▶ _TASK ITEM_
Make an exact copy of all the entries below, with the pictures left out.

---------- DATA EXTRACT

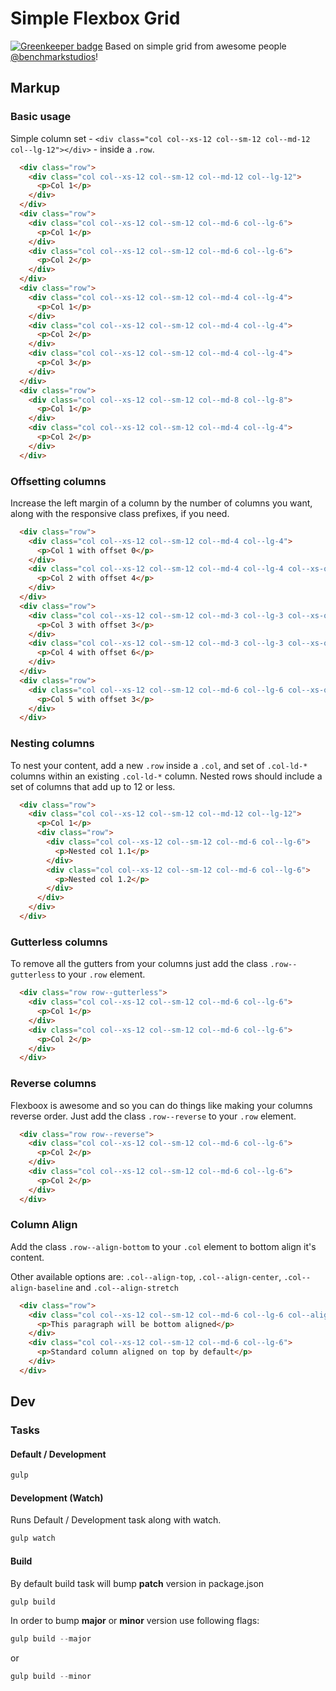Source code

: # Simple Flexbox Grid

[![Greenkeeper badge](https://badges.greenkeeper.io/lukasjuhas/simple-flexbox-grid.svg)](https://greenkeeper.io/)
Based on simple grid from awesome people [@benchmarkstudios](https://github.com/benchmarkstudios)!

## Markup

### Basic usage
Simple column set - `<div class="col col--xs-12 col--sm-12 col--md-12 col--lg-12"></div>` - inside a `.row`.

```html
  <div class="row">
    <div class="col col--xs-12 col--sm-12 col--md-12 col--lg-12">
      <p>Col 1</p>
    </div>
  </div>
  <div class="row">
    <div class="col col--xs-12 col--sm-12 col--md-6 col--lg-6">
      <p>Col 1</p>
    </div>
    <div class="col col--xs-12 col--sm-12 col--md-6 col--lg-6">
      <p>Col 2</p>
    </div>
  </div>
  <div class="row">
    <div class="col col--xs-12 col--sm-12 col--md-4 col--lg-4">
      <p>Col 1</p>
    </div>
    <div class="col col--xs-12 col--sm-12 col--md-4 col--lg-4">
      <p>Col 2</p>
    </div>
    <div class="col col--xs-12 col--sm-12 col--md-4 col--lg-4">
      <p>Col 3</p>
    </div>
  </div>
  <div class="row">
    <div class="col col--xs-12 col--sm-12 col--md-8 col--lg-8">
      <p>Col 1</p>
    </div>
    <div class="col col--xs-12 col--sm-12 col--md-4 col--lg-4">
      <p>Col 2</p>
    </div>
  </div>
```

### Offsetting columns
Increase the left margin of a column by the number of columns you want, along with the responsive class prefixes, if you need.

```html
  <div class="row">
    <div class="col col--xs-12 col--sm-12 col--md-4 col--lg-4">
      <p>Col 1 with offset 0</p>
    </div>
    <div class="col col--xs-12 col--sm-12 col--md-4 col--lg-4 col--xs-offset-4 col--sm-offset-0 col--md-offset-4 col--lg-offset-4">
      <p>Col 2 with offset 4</p>
    </div>
  </div>
  <div class="row">
    <div class="col col--xs-12 col--sm-12 col--md-3 col--lg-3 col--xs-offset-0 col--sm-offset-0 col--md-offset-3 col--lg-offset-3">
      <p>Col 3 with offset 3</p>
    </div>
    <div class="col col--xs-12 col--sm-12 col--md-3 col--lg-3 col--xs-offset-0 col--sm-offset-0 col--md-offset-6 col--lg-offset-6">
      <p>Col 4 with offset 6</p>
    </div>
  </div>
  <div class="row">
    <div class="col col--xs-12 col--sm-12 col--md-6 col--lg-6 col--xs-offset-0 col--sm-offset-0 col--md-offset-3 col--lg-offset-3">
      <p>Col 5 with offset 3</p>
    </div>
  </div>
```

### Nesting columns
To nest your content, add a new `.row` inside a `.col`, and set of `.col-ld-*` columns within an existing `.col-ld-*` column. Nested rows should include a set of columns that add up to 12 or less.

```html
  <div class="row">
    <div class="col col--xs-12 col--sm-12 col--md-12 col--lg-12">
      <p>Col 1</p>
      <div class="row">
        <div class="col col--xs-12 col--sm-12 col--md-6 col--lg-6">
          <p>Nested col 1.1</p>
        </div>
        <div class="col col--xs-12 col--sm-12 col--md-6 col--lg-6">
          <p>Nested col 1.2</p>
        </div>
      </div>
    </div>
  </div>
```

### Gutterless columns
To remove all the gutters from your columns just add the class `.row--gutterless` to your `.row` element.

```html
  <div class="row row--gutterless">
    <div class="col col--xs-12 col--sm-12 col--md-6 col--lg-6">
      <p>Col 1</p>
    </div>
    <div class="col col--xs-12 col--sm-12 col--md-6 col--lg-6">
      <p>Col 2</p>
    </div>
  </div>
```

### Reverse columns
Flexboox is awesome and so you can do things like making your columns reverse order. Just add the class `.row--reverse` to your `.row` element.

```html
  <div class="row row--reverse">
    <div class="col col--xs-12 col--sm-12 col--md-6 col--lg-6">
      <p>Col 2</p>
    </div>
    <div class="col col--xs-12 col--sm-12 col--md-6 col--lg-6">
      <p>Col 2</p>
    </div>
  </div>
```

### Column Align
Add the class `.row--align-bottom` to your `.col` element to bottom align it's content.

Other available options are: `.col--align-top`, `.col--align-center`, `.col--align-baseline` and `.col--align-stretch`

```html
  <div class="row">
    <div class="col col--xs-12 col--sm-12 col--md-6 col--lg-6 col--align-bottom">
      <p>This paragraph will be bottom aligned</p>
    </div>
    <div class="col col--xs-12 col--sm-12 col--md-6 col--lg-6">
      <p>Standard column aligned on top by default</p>
    </div>
  </div>
```

## Dev

### Tasks

#### Default / Development
```js
gulp
```

#### Development (Watch)
Runs Default / Development task along with watch.

```js
gulp watch
```

#### Build
By default build task will bump **patch** version in package.json
```js
gulp build
```

In order to bump **major** or **minor** version use following flags:
```js
gulp build --major
```
or
```js
gulp build --minor
```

--------------------

▶ _YOUR RESPONSE_
Source code

: # Simple Flexbox Grid

[![Greenkeeper badge](https://badges.greenkeeper.io/lukasjuhas/simple-flexbox-grid.svg)](https://greenkeeper.io/)
Based on simple grid from awesome people [@benchmarkstudios](https://github.com/benchmarkstudios)!

## Markup

### Basic usage
Simple column set - `<div class="col col--xs-12 col--sm-12 col--md-12 col--lg-12"></div>` - inside a `.row`.

```html
  <div class="row">
    <div class="col col--xs-12 col--sm-12 col--md-12 col--lg-12">
      <p>Col 1</p>
    </div>
  </div>
  <div class="row">
    <div class="col col--xs-12 col--sm-12 col--md-6 col--lg-6">
      <p>Col 1</p>
    </div>
    <div class="col col--xs-12 col--sm-12 col--md-6 col--lg-6">
      <p>Col 2</p>
    </div>
  </div>
  <div class="row">
    <div class="col col--xs-12 col--sm-12 col--md-4 col--lg-4">
      <p>Col 1</p>
    </div>
    <div class="col col--xs-12 col--sm-12 col--md-4 col--lg-4">
      <p>Col 2</p>
    </div>
    <div class="col col--xs-12 col--sm-12 col--md-4 col--lg-4">
      <p>Col 3</p>
    </div>
  </div>
  <div class="row">
    <div class="col col--xs-12 col--sm-12 col--md-8 col--lg-8">
      <p>Col 1</p>
    </div>
    <div class="col col--xs-12 col--sm-12 col--md-4 col--lg-4">
      <p>Col 2</p>
    </div>
  </div>
```

### Offsetting columns
Increase the left margin of a column by the number of columns you want, along with the responsive class prefixes, if you need.

```html
  <div class="row">
    <div class="col col--xs-12 col--sm-12 col--md-4 col--lg-4">
      <p>Col 1 with offset 0</p>
    </div>
    <div class="col col--xs-12 col--sm-12 col--md-4 col--lg-4 col--xs-offset-4 col--sm-offset-0 col--md-offset-4 col--lg-offset-4">
      <p>Col 2 with offset 4</p>
    </div>
  </div>
  <div class="row">
    <div class="col col--xs-12 col--sm-12 col--md-3 col--lg-3 col--xs-offset-0 col--sm-offset-0 col--md-offset-3 col--lg-offset-3">
      <p>Col 3 with offset 3</p>
    </div>
    <div class="col col--xs-12 col--sm-12 col--md-3 col--lg-3 col--xs-offset-0 col--sm-offset-0 col--md-offset-6 col--lg-offset-6">
      <p>Col 4 with offset 6</p>
    </div>
  </div>
  <div class="row">
    <div class="col col--xs-12 col--sm-12 col--md-6 col--lg-6 col--xs-offset-0 col--sm-offset-0 col--md-offset-3 col--lg-offset-3">
      <p>Col 5 with offset 3</p>
    </div>
  </div>
```

### Nesting columns
To nest your content, add a new `.row` inside a `.col`, and set of `.col-ld-*` columns within an existing `.col-ld-*` column. Nested rows should include a set of columns that add up to 12 or less.

```html
  <div class="row">
    <div class="col col--xs-12 col--sm-12 col--md-12 col--lg-12">
      <p>Col 1</p>
      <div class="row">
        <div class="col col--xs-12 col--sm-12 col--md-6 col--lg-6">
          <p>Nested col 1.1</p>
        </div>
        <div class="col col--xs-12 col--sm-12 col--md-6 col--lg-6">
          <p>Nested col 1.2</p>
        </div>
      </div>
    </div>
  </div>
```

### Gutterless columns
To remove all the gutters from your columns just add the class `.row--gutterless` to your `.row` element.

```html
  <div class="row row--gutterless">
    <div class="col col--xs-12 col--sm-12 col--md-6 col--lg-6">
      <p>Col 1</p>
    </div>
    <div class="col col--xs-12 col--sm-12 col--md-6 col--lg-6">
      <p>Col 2</p>
    </div>
  </div>
```

### Reverse columns
Flexboox is awesome and so you can do things like making your columns reverse order. Just add the class `.row--reverse` to your `.row` element.

```html
  <div class="row row--reverse">
    <div class="col col--xs-12 col--sm-12 col--md-6 col--lg-6">
      <p>Col 2</p>
    </div>
    <div class="col col--xs-12 col--sm-12 col--md-6 col--lg-6">
      <p>Col 2</p>
    </div>
  </div>
```

### Column Align
Add the class `.row--align-bottom` to your `.col` element to bottom align it's content.

Other available options are: `.col--align-top`, `.col--align-center`, `.col--align-baseline` and `.col--align-stretch`

```html
  <div class="row">
    <div class="col col--xs-12 col--sm-12 col--md-6 col--lg-6 col--align-bottom">
      <p>This paragraph will be bottom aligned</p>
    </div>
    <div class="col col--xs-12 col--sm-12 col--md-6 col--lg-6">
      <p>Standard column aligned on top by default</p>
    </div>
  </div>
```

## Dev

### Tasks

#### Default / Development
```js
gulp
```

#### Development (Watch)
Runs Default / Development task along with watch.

```js
gulp watch
```

#### Build
By default build task will bump **patch** version in package.json
```js
gulp build
```

In order to bump **major** or **minor** version use following flags:
```js
gulp build --major
```
or
```js
gulp build --minor
```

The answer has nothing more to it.